Le père de Kamel Rakik a écrit à plusieurs autorités compétentes, dont le ministre de la justice et celui de l’intérieur, le Président de la République et le Médiateur de la République, mais là encore, aucune suite n’a été donnée à ses demandes.

Tahar Rakik est décédé le 5 février 2003, sans jamais avoir eu de réponse sur le sort de son fils disparu sept ans plus tôt.

En 2006, la mère de Kamel Rakik s’est vue intimée par les services de sécurité d’Alger d’effectuer les démarches administratives pour obtenir une indemnisation, conformément à l’ordonnance de la même année portant «réconciliation nationale». Cependant, une telle procédure impliquant une déclaration officielle de décès de son fils, Mme Guezout refusa et continua à demander à ce que la vérité soit faite.

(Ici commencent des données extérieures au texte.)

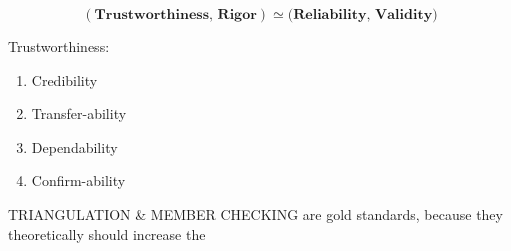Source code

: \documentclass{TC}
\begin{document}
$$(\textbf{Trustworthiness, Rigor}) \simeq (\textbf{Reliability, Validity)}$$

Trustworthiness:
\begin{enumerate}
\item Credibility
\item Transfer-ability
\item Dependability
\item Confirm-ability 
\end{enumerate}

TRIANGULATION \& MEMBER CHECKING are gold standards, because they theoretically should increase the 
\end{document}
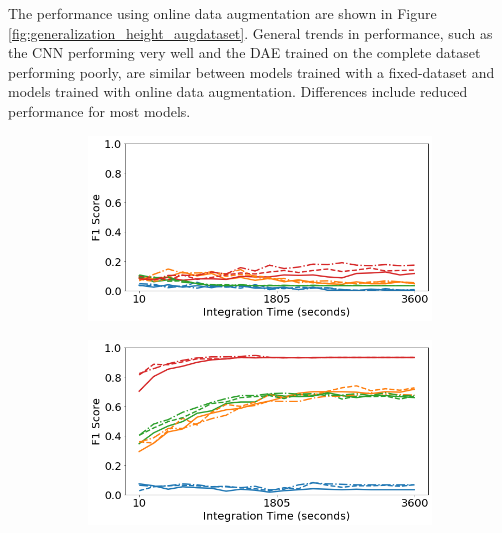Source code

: The performance using online data augmentation are shown in Figure \ref{fig:generalization_height_augdataset}. General trends in performance, such as the CNN performing very well and the DAE trained on the complete dataset performing poorly, are similar between models trained with a fixed-dataset and models trained with online data augmentation. Differences include reduced performance for most models.

\begin{figure}[H]
     \centering
     \begin{subfigure}[b]{0.49\textwidth}
         \centering
         \includegraphics[width=\textwidth]{images/generalization-height-aug-easy-01.png}
         \caption{}
         \label{fig:generalization-height-aug-easy-01}
     \end{subfigure}
     \hfill
     \begin{subfigure}[b]{0.49\textwidth}
         \centering
         \includegraphics[width=\textwidth]{images/generalization-height-aug-easy-05.png}
         \caption{}
         \label{fig:generalization-height-aug-easy-05}
     \end{subfigure}


\end{figure}
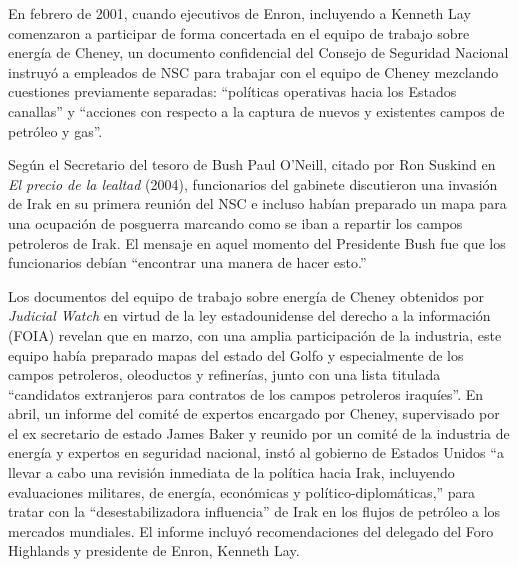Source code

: \documentclass[10pt,a5paper,twoside,spanish,]{book}
\begin{document}
En febrero de 2001, cuando ejecutivos de Enron, incluyendo a Kenneth Lay
comenzaron a participar de forma concertada en el equipo de trabajo
sobre energía de Cheney, un documento confidencial del Consejo de
Seguridad Nacional instruyó a empleados de NSC para trabajar con el
equipo de Cheney mezclando cuestiones previamente separadas: ``políticas
operativas hacia los Estados canallas'' y ``acciones con respecto a la
captura de nuevos y existentes campos de petróleo y gas''.

Según el Secretario del tesoro de Bush Paul O'Neill, citado por Ron
Suskind en \emph{El precio de la lealtad} (2004), funcionarios del
gabinete discutieron una invasión de Irak en su primera reunión del NSC
e incluso habían preparado un mapa para una ocupación de posguerra
marcando como se iban a repartir los campos petroleros de Irak. El
mensaje en aquel momento del Presidente Bush fue que los funcionarios
debían ``encontrar una manera de hacer esto.''

Los documentos del equipo de trabajo sobre energía de Cheney obtenidos
por \emph{Judicial Watch} en virtud de la ley estadounidense del derecho
a la información (FOIA) revelan que en marzo, con una amplia
participación de la industria, este equipo había preparado mapas del
estado del Golfo y especialmente de los campos petroleros, oleoductos y
refinerías, junto con una lista titulada ``candidatos extranjeros para
contratos de los campos petroleros iraquíes''. En abril, un informe del
comité de expertos encargado por Cheney, supervisado por el ex
secretario de estado James Baker y reunido por un comité de la industria
de energía y expertos en seguridad nacional, instó al gobierno de
Estados Unidos ``a llevar a cabo una revisión inmediata de la política
hacia Irak, incluyendo evaluaciones militares, de energía, económicas y
político-diplomáticas,'' para tratar con la ``desestabilizadora
influencia'' de Irak en los flujos de petróleo a los mercados mundiales.
El informe incluyó recomendaciones del delegado del Foro Highlands y
presidente de Enron, Kenneth Lay.
\end{document}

Les auteurs de la communication demandent au Comité de reconnaître que Kamel Rakik a été victime de disparition forcée, un crime qui porte atteinte aux droits les plus fondamentaux garantis dans le Pacte international relatif aux droits civils et politiques (PIDCP), ainsi que de plusieurs autres violations, du fait notamment des violences à son encontre lors de son arrestation et de la torture subie lors de sa détention. Les plaignants sollicitent que soient reconnues des violations des articles 2 § 3, 6 § 1, 7, 9 § 1, 2, 3 et 4, 10 § 1 et 16 du PIDCP sur la personne de Kamel Rakik, et également à ce que soit reconnue une violation envers eux des articles 2 § 3 et 7 du PIDCP, pour les souffrances psychologiques endurées depuis tant d’années d’incertitude sur le sort de leur fils et frère.

 

Le contexte général

7’000 à 20’000 personnes, selon les différentes sources ont été arrêtées ou enlevées par les services de sécurité algériens, tous corps confondus ainsi que par les milices armées par le gouvernement entre 1992 et 1998 et sont portées disparues.

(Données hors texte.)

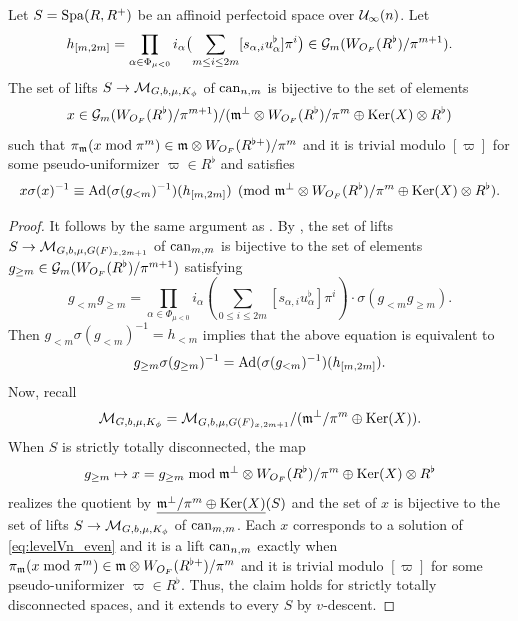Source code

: \documentclass[12pt,reqno]{amsart}
\begin{document}
\begin{prop} \label{lem:levelVn_even}
    Let $S = \Spa(R,R^+)$ be an affinoid perfectoid space over $\cl{U}_\infty(n)$. Let
    \begin{equation} \label{eq:definition_h_m_2m}
        h_{[m, 2m]} =  \prod_{\alpha \in \Phi_{\mu<0}} i_\alpha\bigl(\sum_{m \leq i \leq 2m} [s_{\alpha,i}u_\alpha^\flat] \pi^i \bigr) \in \cl{G}_m(W_{O_F}(R^{\flat}) / \pi^{m + 1}). 
    \end{equation}
    The set of lifts $S \to \cl{M}_{G, b, \mu, K_\phi}$ of $\can_{n, m}$ is bijective to the set of elements
    \[
        x \in \cl{G}_m(W_{O_F}(R^\flat) / \pi^{m + 1}) / (\mfr{m}^\perp \otimes W_{O_F}(R^\flat) / \pi^m \oplus \Ker(X) \otimes R^{\flat})
    \]
    such that $\pi_{\mfr{m}}(x \bmod \pi^m) \in \mfr{m} \otimes W_{O_F}(R^{\flat+}) / \pi^{m}$ and it is trivial modulo $[\varpi]$ for some pseudo-uniformizer $\varpi \in R^\flat$ and satisfies
    \begin{equation} \label{eq:levelVn_even}
        x \sigma(x)^{-1} \equiv \Ad(\sigma(g_{<m})^{-1})(h_{[m, 2m]}) \pmod{\mfr{m}^\perp \otimes W_{O_F}(R^\flat) / \pi^m \oplus \Ker(X) \otimes R^{\flat}}. 
    \end{equation}
\end{prop}
\begin{proof}
    It follows by the same argument as . By , the set of lifts $S \to \cl{M}_{G, b, \mu, G(F)_{x, 2m + 1}}$ of $\can_{m, m}$ is bijective to the set of elements $g_{\geq m}\in \cl{G}_m(W_{O_F}(R^\flat)/\pi^{m+1})$ satisfying
    \[
        g_{<m} g_{\geq m} = \prod_{\alpha \in \Phi_{\mu<0}} i_\alpha\left(\sum_{0 \leq i \leq 2m} [s_{\alpha,i}u_\alpha^\flat]\pi^i\right) \cdot \sigma(g_{<m}g_{\geq m}). 
    \]
    Then $g_{<m} \sigma(g_{<m})^{-1} = h_{<m}$ implies that the above equation is equivalent to
    \[
        g_{\geq m} \sigma(g_{\geq m})^{-1} = \Ad(\sigma(g_{<m})^{-1})(h_{[m, 2m]}). 
    \]
    Now, recall  
    \[
        \cl{M}_{G, b, \mu, K_\phi} = \cl{M}_{G, b, \mu, G(F)_{x, 2m + 1}} / (\mfr{m}^\perp/\pi^m \oplus \Ker(X)). 
    \]
    When $S$ is strictly totally disconnected, the map
    \[
        g_{\geq m} \mapsto x = g_{\geq m} \bmod \mfr{m}^\perp \otimes W_{O_F}(R^\flat) / \pi^m \oplus \Ker(X) \otimes R^{\flat}
    \]
    realizes the quotient by $\underline{\mfr{m}^\perp/\pi^m \oplus \Ker(X)}(S)$ and the set of $x$ is bijective to the set of lifts $S \to \cl{M}_{G, b, \mu, K_\phi}$ of $\can_{m, m}$. Each $x$ corresponds to a solution of \eqref{eq:levelVn_even} and it is a lift $\can_{n, m}$ exactly when $\pi_{\mfr{m}}(x \bmod \pi^m) \in \mfr{m} \otimes W_{O_F}(R^{\flat+}) / \pi^{m}$ and it is trivial modulo $[\varpi]$ for some pseudo-uniformizer $\varpi \in R^\flat$. Thus, the claim holds for strictly totally disconnected spaces, and it extends to every $S$ by $v$-descent. 
\end{proof}
\end{document}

A ce jour, aucune des familles des victimes de disparitions forcées n’a reçu d’information sur le sort de leurs proches, aucune enquête n’a jamais été ouverte à la suite des plaintes et démarches effectuées, et, bien que les auteurs et les commanditaires de ces crimes soient connus, aucun d’eux n’a jamais été poursuivi ou inquiété.

 

La décision

Au mois de septembre 2012, le Comité des droits de l’homme a communiqué sa décision (appelée « constatations » dans le jargon onusien).

Le Comité a retenu que l’Algérie avait violé les articles 6 § 1, 7, 9, 10 § 1 et 16 du Pacte international relatif aux droits civils et politiques, individuellement ou en lien avec l’article 2 § 3 du Pacte à l’égard de la victime.

Le Comité a également constaté une violation de l’article 7 du Pacte, individuellement et conjointement avec l’article 2 § 3, à l’égard de la mère et des deux frères de la victime.

Le Comité a notamment enjoint l’Algérie de « mener une enquête approfondie et rigoureuse sur la disparition de Kamel Rakik », de fournir à sa famille « des informations détaillées quant aux résultats de son enquête », de le libérer immédiatement s’il est toujours détenu au secret ou de restituer sa dépouille à sa famille en cas de décès. Le Comité insiste par ailleurs sur l’obligation qu’a l’Algérie de « poursuivre, juger et punit les responsables des violations commises ».

L’Algérie doit également indemniser de manière appropriée la mère et les frères de la victime pour les violations subies.